--- EXERCISE MATERIALS Enclosed Below ---
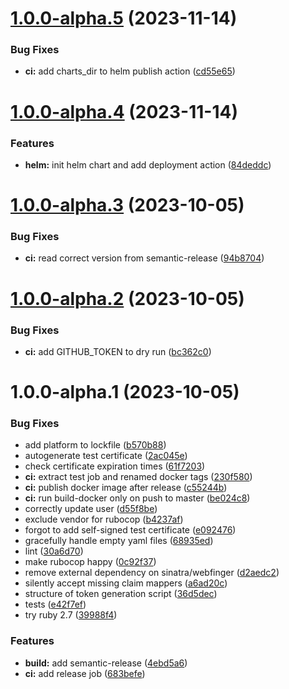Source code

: # [1.0.0-alpha.5](https://github.com/truzzt/ids-basecamp-daps/compare/v1.0.0-alpha.4...v1.0.0-alpha.5) (2023-11-14)


### Bug Fixes

* **ci:** add charts_dir to helm publish action ([cd55e65](https://github.com/truzzt/ids-basecamp-daps/commit/cd55e6596540cf490f7245bf1ef9d8c1c204d379))

# [1.0.0-alpha.4](https://github.com/truzzt/ids-basecamp-daps/compare/v1.0.0-alpha.3...v1.0.0-alpha.4) (2023-11-14)


### Features

* **helm:** init helm chart and add deployment action ([84deddc](https://github.com/truzzt/ids-basecamp-daps/commit/84deddc346875a8d4c646cddfd36bdc6fb997af9))

# [1.0.0-alpha.3](https://github.com/truzzt/ids-basecamp-daps/compare/v1.0.0-alpha.2...v1.0.0-alpha.3) (2023-10-05)


### Bug Fixes

* **ci:** read correct version from semantic-release ([94b8704](https://github.com/truzzt/ids-basecamp-daps/commit/94b8704714a9559c9edc6223478fdb937f1cc0d6))

# [1.0.0-alpha.2](https://github.com/truzzt/ids-basecamp-daps/compare/v1.0.0-alpha.1...v1.0.0-alpha.2) (2023-10-05)


### Bug Fixes

* **ci:** add GITHUB_TOKEN to dry run ([bc362c0](https://github.com/truzzt/ids-basecamp-daps/commit/bc362c0fd3001b158aa4c0175c3c0bb056f62f13))

# 1.0.0-alpha.1 (2023-10-05)


### Bug Fixes

* add platform to lockfile ([b570b88](https://github.com/truzzt/ids-basecamp-daps/commit/b570b881a0c0515a2e34ffe3a6d03fe14f64a18d))
* autogenerate test certificate ([2ac045e](https://github.com/truzzt/ids-basecamp-daps/commit/2ac045ea94d762ca37aad051bf92dbe480ec0fe2))
* check certificate expiration times ([61f7203](https://github.com/truzzt/ids-basecamp-daps/commit/61f7203183f6d6dd4a2aa131e95df8016975d0b5))
* **ci:** extract test job and renamed docker tags ([230f580](https://github.com/truzzt/ids-basecamp-daps/commit/230f580408cd6be29395f826032eb24d458fe93e))
* **ci:** publish docker image after release ([c55244b](https://github.com/truzzt/ids-basecamp-daps/commit/c55244b640d68671d7ec8579cbe21eeada666dab))
* **ci:** run build-docker only on push to master ([be024c8](https://github.com/truzzt/ids-basecamp-daps/commit/be024c82d63c936795ca96824c6eef1f61b99169))
* correctly update user ([d55f8be](https://github.com/truzzt/ids-basecamp-daps/commit/d55f8bed0829cb0698d419a8c34f77d2be244970))
* exclude vendor for rubocop ([b4237af](https://github.com/truzzt/ids-basecamp-daps/commit/b4237afe5fe4882d53d468ab69f4dddc132269b5))
* forgot to add self-signed test certificate ([e092476](https://github.com/truzzt/ids-basecamp-daps/commit/e0924768316d2e3ffd4e2d15f79d57196161605e))
* gracefully handle empty yaml files ([68935ed](https://github.com/truzzt/ids-basecamp-daps/commit/68935ed37d58b4cfd9f91679a9a0ca9e093592a6))
* lint ([30a6d70](https://github.com/truzzt/ids-basecamp-daps/commit/30a6d70d90366e46955e5ec963bc6f4867d0b1b5))
* make rubocop happy ([0c92f37](https://github.com/truzzt/ids-basecamp-daps/commit/0c92f3786d2c833d529b4f786fbaff2a13ffe933))
* remove external dependency on sinatra/webfinger ([d2aedc2](https://github.com/truzzt/ids-basecamp-daps/commit/d2aedc2f7e6dcc03c4afb56b52a16dd351d7cf86))
* silently accept missing claim mappers ([a6ad20c](https://github.com/truzzt/ids-basecamp-daps/commit/a6ad20c9072a15c9f59c8c1c9bc8432c93f27f67))
* structure of token generation script ([36d5dec](https://github.com/truzzt/ids-basecamp-daps/commit/36d5dec067ab52a84d808c861abe822742615e87))
* tests ([e42f7ef](https://github.com/truzzt/ids-basecamp-daps/commit/e42f7ef2730f99d0aa31b81ef90ef6df2ae2898f))
* try ruby 2.7 ([39988f4](https://github.com/truzzt/ids-basecamp-daps/commit/39988f4efaff5cb8d329638e24ebf4c1881a8aad))


### Features

* **build:** add semantic-release ([4ebd5a6](https://github.com/truzzt/ids-basecamp-daps/commit/4ebd5a6b028eaaf9dccdd9a967891e8e9b9034e0))
* **ci:** add release job ([683befe](https://github.com/truzzt/ids-basecamp-daps/commit/683befe2ea176889ef7d2dfdbd824c41eff9a4e0))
--- End of Enclosed EXERCISE MATERIALS ---
• _WHAT NEEDS TO BE DONE_
The answer must consist of each line from the entries that contains the string "alpha".

• _TASK SOLUTION_
: # [1.0.0-alpha.5](https://github.com/truzzt/ids-basecamp-daps/compare/v1.0.0-alpha.4...v1.0.0-alpha.5) (2023-11-14)
# [1.0.0-alpha.4](https://github.com/truzzt/ids-basecamp-daps/compare/v1.0.0-alpha.3...v1.0.0-alpha.4) (2023-11-14)
# [1.0.0-alpha.3](https://github.com/truzzt/ids-basecamp-daps/compare/v1.0.0-alpha.2...v1.0.0-alpha.3) (2023-10-05)
# [1.0.0-alpha.2](https://github.com/truzzt/ids-basecamp-daps/compare/v1.0.0-alpha.1...v1.0.0-alpha.2) (2023-10-05)
# 1.0.0-alpha.1 (2023-10-05)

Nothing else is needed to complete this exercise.